His soldier mates who become his "band of brothers". He feels wanted and even secure in the trenches because he is valued, doing something he is good at. Knowing also that when the war ends, so will this part of his life - and that there is nothing in peacetime to replace it.
Jacko is semi-literate, a tough street-lout with bad memories of an alcoholic, abusive father and a slum background. In war, though, his gutter-fighting skills become of use. He becomes first a corporal, then a sergeant. He wins the VC for a bloody little action, storming machine-gun nests. A born fighter, Jacko uses the memories of his abusive father to drive him.
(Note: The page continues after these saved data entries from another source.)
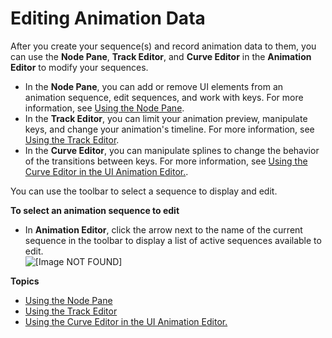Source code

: # Editing Animation Data<a name="ui-animation-editing"></a>

After you create your sequence\(s\) and record animation data to them, you can use the **Node Pane**, **Track Editor**, and **Curve Editor** in the **Animation Editor** to modify your sequences\.
+ In the **Node Pane**, you can add or remove UI elements from an animation sequence, edit sequences, and work with keys\. For more information, see [Using the Node Pane](ui-animation-using-node-pane.md)\.
+ In the **Track Editor**, you can limit your animation preview, manipulate keys, and change your animation's timeline\. For more information, see [Using the Track Editor](ui-animation-track-editor.md)\.
+ In the **Curve Editor**, you can manipulate splines to change the behavior of the transitions between keys\. For more information, see [Using the Curve Editor in the UI Animation Editor\.](ui-animation-curve-editor.md)\.

You can use the toolbar to select a sequence to display and edit\.

**To select an animation sequence to edit**
+ In **Animation Editor**, click the arrow next to the name of the current sequence in the toolbar to display a list of active sequences available to edit\.  
![\[Image NOT FOUND\]](http://docs.aws.amazon.com/lumberyard/latest/userguide/images/ui-animation-selecting.png)

**Topics**
+ [Using the Node Pane](ui-animation-using-node-pane.md)
+ [Using the Track Editor](ui-animation-track-editor.md)
+ [Using the Curve Editor in the UI Animation Editor\.](ui-animation-curve-editor.md)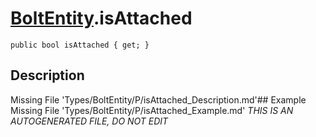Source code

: # [BoltEntity](Types/BoltEntity.md).isAttached
`public bool isAttached { get; }`
## Description
Missing File 'Types/BoltEntity/P/isAttached_Description.md'## Example
Missing File 'Types/BoltEntity/P/isAttached_Example.md'
*THIS IS AN AUTOGENERATED FILE, DO NOT EDIT*
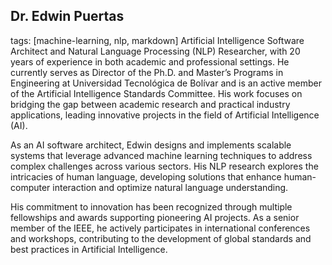 ## Dr. Edwin Puertas

tags: [machine-learning, nlp, markdown]
Artificial Intelligence Software Architect and Natural Language Processing (NLP) Researcher, with 20 years of experience in both academic and professional settings. He currently serves as Director of the Ph.D. and Master’s Programs in Engineering at Universidad Tecnológica de Bolívar and is an active member of the Artificial Intelligence Standards Committee. His work focuses on bridging the gap between academic research and practical industry applications, leading innovative projects in the field of Artificial Intelligence (AI).

As an AI software architect, Edwin designs and implements scalable systems that leverage advanced machine learning techniques to address complex challenges across various sectors. His NLP research explores the intricacies of human language, developing solutions that enhance human-computer interaction and optimize natural language understanding.

His commitment to innovation has been recognized through multiple fellowships and awards supporting pioneering AI projects. As a senior member of the IEEE, he actively participates in international conferences and workshops, contributing to the development of global standards and best practices in Artificial Intelligence.


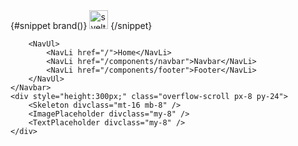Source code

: <div class="relative">
    <Navbar
        toggleNav={toggleNav2}
        closeNav={closeNav2}
        navStatus={navStatus2}
        breakPoint="md"
        navclass="absolute w-full z-20 top-0 start-0 border-b border-gray-200 dark:border-gray-700"
    >
        {#snippet brand()}
            <NavBrand siteName="Svelte 5">
                <img width="30" src="/images/svelte-icon.png" alt="svelte icon" />
            </NavBrand>
        {/snippet}

        <NavUl>
            <NavLi href="/">Home</NavLi>
            <NavLi href="/components/navbar">Navbar</NavLi>
            <NavLi href="/components/footer">Footer</NavLi>
        </NavUl>
    </Navbar>
    <div style="height:300px;" class="overflow-scroll px-8 py-24">
        <Skeleton divclass="mt-16 mb-8" />
        <ImagePlaceholder divclass="my-8" />
        <TextPlaceholder divclass="my-8" />
    </div>
</div>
Wounded, he meets a nurse he knew in Egypt and they have a brief affair. Although from a good middle-class background, Jessica Collingwood is like him. Wanting freedom from the social strictures of society, enjoying self-worth as a good nurse, aware that society will try and slot her back into a submissive "woman's" place when the war is over. Peacetime society will have no use for either of them.